● Data excerpts
+===+

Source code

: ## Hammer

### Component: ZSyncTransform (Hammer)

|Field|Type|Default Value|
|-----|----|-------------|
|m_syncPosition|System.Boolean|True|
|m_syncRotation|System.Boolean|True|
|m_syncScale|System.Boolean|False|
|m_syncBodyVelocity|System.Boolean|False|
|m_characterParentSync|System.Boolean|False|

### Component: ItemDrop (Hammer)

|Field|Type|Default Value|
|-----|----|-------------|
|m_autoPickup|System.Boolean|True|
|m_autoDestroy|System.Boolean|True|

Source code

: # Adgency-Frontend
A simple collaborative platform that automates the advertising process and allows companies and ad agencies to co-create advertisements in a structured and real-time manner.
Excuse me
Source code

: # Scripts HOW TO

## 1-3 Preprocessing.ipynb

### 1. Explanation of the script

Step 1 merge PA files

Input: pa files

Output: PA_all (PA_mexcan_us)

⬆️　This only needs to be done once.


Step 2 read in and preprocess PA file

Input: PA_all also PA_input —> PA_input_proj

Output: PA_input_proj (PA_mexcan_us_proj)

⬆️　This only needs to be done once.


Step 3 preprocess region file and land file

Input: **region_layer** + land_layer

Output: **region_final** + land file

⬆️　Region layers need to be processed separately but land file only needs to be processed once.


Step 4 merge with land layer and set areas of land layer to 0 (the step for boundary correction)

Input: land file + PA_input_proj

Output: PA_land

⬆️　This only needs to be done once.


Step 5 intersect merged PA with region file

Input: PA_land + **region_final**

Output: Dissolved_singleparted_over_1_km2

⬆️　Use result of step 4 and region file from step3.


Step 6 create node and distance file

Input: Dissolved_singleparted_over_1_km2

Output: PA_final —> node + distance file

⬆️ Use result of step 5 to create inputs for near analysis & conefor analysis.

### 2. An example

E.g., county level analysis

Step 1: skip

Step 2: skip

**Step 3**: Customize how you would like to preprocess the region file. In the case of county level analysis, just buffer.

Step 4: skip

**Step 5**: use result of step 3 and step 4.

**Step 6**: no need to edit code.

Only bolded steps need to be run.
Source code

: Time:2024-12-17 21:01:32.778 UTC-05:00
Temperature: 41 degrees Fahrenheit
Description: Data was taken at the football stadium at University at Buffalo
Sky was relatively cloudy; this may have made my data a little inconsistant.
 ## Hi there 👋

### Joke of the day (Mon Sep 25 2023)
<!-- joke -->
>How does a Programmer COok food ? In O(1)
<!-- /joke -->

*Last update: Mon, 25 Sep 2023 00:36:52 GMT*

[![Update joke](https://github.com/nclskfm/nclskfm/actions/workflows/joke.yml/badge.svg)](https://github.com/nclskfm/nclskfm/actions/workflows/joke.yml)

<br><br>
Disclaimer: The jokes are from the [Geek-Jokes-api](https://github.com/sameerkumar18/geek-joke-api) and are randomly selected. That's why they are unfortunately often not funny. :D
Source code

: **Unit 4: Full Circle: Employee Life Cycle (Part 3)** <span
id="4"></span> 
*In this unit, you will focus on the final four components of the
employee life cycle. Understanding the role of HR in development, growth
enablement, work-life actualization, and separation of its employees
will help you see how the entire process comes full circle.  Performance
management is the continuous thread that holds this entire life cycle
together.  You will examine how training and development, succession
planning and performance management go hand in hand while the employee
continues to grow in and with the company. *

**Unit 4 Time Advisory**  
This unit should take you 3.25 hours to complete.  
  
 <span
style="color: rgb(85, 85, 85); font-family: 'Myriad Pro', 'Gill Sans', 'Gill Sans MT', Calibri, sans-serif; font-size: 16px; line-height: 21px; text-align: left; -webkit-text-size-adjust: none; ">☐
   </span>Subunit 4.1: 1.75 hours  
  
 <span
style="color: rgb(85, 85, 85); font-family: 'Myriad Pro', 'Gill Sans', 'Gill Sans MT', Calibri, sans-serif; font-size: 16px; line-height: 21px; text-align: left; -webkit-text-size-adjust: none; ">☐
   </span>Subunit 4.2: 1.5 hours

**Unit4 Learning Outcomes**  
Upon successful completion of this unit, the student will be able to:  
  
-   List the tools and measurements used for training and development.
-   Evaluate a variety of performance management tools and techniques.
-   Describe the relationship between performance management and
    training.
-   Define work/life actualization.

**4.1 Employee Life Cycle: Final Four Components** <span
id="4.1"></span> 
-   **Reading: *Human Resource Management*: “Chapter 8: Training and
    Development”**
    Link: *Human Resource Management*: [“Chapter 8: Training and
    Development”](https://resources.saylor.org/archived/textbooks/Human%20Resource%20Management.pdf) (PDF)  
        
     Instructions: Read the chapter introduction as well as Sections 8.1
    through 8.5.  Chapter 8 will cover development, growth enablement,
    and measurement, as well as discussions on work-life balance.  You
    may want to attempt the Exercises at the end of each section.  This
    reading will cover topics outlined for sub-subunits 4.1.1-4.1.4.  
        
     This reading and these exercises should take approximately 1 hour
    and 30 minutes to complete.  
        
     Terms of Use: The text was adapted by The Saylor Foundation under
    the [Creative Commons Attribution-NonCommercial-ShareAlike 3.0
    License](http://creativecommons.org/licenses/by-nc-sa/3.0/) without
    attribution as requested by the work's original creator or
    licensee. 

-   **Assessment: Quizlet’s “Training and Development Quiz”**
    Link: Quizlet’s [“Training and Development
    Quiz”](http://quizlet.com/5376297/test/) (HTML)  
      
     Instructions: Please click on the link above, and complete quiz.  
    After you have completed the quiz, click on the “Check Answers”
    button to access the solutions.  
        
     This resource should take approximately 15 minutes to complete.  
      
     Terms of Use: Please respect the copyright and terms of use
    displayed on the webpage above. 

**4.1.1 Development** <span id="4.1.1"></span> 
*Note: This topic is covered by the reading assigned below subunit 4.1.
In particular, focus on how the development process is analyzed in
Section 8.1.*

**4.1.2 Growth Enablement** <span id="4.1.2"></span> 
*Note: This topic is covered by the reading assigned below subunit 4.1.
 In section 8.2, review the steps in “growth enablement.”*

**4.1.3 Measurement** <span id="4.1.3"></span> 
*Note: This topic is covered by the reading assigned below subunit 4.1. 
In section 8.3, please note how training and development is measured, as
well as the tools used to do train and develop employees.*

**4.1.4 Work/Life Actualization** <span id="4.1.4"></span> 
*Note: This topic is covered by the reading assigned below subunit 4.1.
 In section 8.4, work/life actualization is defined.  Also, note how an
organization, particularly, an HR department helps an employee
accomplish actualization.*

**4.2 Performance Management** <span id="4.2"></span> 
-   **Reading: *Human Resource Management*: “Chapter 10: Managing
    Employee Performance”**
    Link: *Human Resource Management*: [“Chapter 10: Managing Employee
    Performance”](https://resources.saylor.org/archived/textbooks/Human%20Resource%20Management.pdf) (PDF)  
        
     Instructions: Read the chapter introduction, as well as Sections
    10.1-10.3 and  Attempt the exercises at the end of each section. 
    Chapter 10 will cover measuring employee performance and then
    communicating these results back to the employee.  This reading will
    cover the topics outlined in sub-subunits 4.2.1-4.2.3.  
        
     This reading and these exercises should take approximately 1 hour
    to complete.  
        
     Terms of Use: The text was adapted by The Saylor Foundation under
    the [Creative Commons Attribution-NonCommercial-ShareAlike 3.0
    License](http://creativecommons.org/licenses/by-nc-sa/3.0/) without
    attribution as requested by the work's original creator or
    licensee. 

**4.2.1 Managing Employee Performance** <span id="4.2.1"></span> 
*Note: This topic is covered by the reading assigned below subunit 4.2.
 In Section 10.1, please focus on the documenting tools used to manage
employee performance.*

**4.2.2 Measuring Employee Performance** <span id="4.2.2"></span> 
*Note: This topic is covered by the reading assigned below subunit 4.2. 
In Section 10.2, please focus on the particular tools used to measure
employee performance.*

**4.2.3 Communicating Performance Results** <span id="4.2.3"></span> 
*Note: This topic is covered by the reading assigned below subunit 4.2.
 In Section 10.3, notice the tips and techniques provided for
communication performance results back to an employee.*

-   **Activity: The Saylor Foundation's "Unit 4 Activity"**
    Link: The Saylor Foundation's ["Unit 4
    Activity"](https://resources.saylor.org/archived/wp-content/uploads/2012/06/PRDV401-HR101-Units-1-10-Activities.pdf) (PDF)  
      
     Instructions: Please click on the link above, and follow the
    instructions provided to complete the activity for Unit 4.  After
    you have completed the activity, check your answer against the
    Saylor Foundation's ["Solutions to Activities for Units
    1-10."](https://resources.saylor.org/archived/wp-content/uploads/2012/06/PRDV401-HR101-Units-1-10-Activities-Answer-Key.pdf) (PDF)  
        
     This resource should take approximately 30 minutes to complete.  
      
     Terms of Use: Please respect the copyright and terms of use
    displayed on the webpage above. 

+===+

● Try it
The lines to copy run from the first line of the entries to the line containing "Output: PA_input_proj (PA_mexcan_us_proj)"; copy them exactly and output nothing else.

● Result of the task
Source code

: ## Hammer

### Component: ZSyncTransform (Hammer)

|Field|Type|Default Value|
|-----|----|-------------|
|m_syncPosition|System.Boolean|True|
|m_syncRotation|System.Boolean|True|
|m_syncScale|System.Boolean|False|
|m_syncBodyVelocity|System.Boolean|False|
|m_characterParentSync|System.Boolean|False|

### Component: ItemDrop (Hammer)

|Field|Type|Default Value|
|-----|----|-------------|
|m_autoPickup|System.Boolean|True|
|m_autoDestroy|System.Boolean|True|

Source code

: # Adgency-Frontend
A simple collaborative platform that automates the advertising process and allows companies and ad agencies to co-create advertisements in a structured and real-time manner.
Excuse me
Source code

: # Scripts HOW TO

## 1-3 Preprocessing.ipynb

### 1. Explanation of the script

Step 1 merge PA files

Input: pa files

Output: PA_all (PA_mexcan_us)

⬆️　This only needs to be done once.


Step 2 read in and preprocess PA file

Input: PA_all also PA_input —> PA_input_proj

Output: PA_input_proj (PA_mexcan_us_proj)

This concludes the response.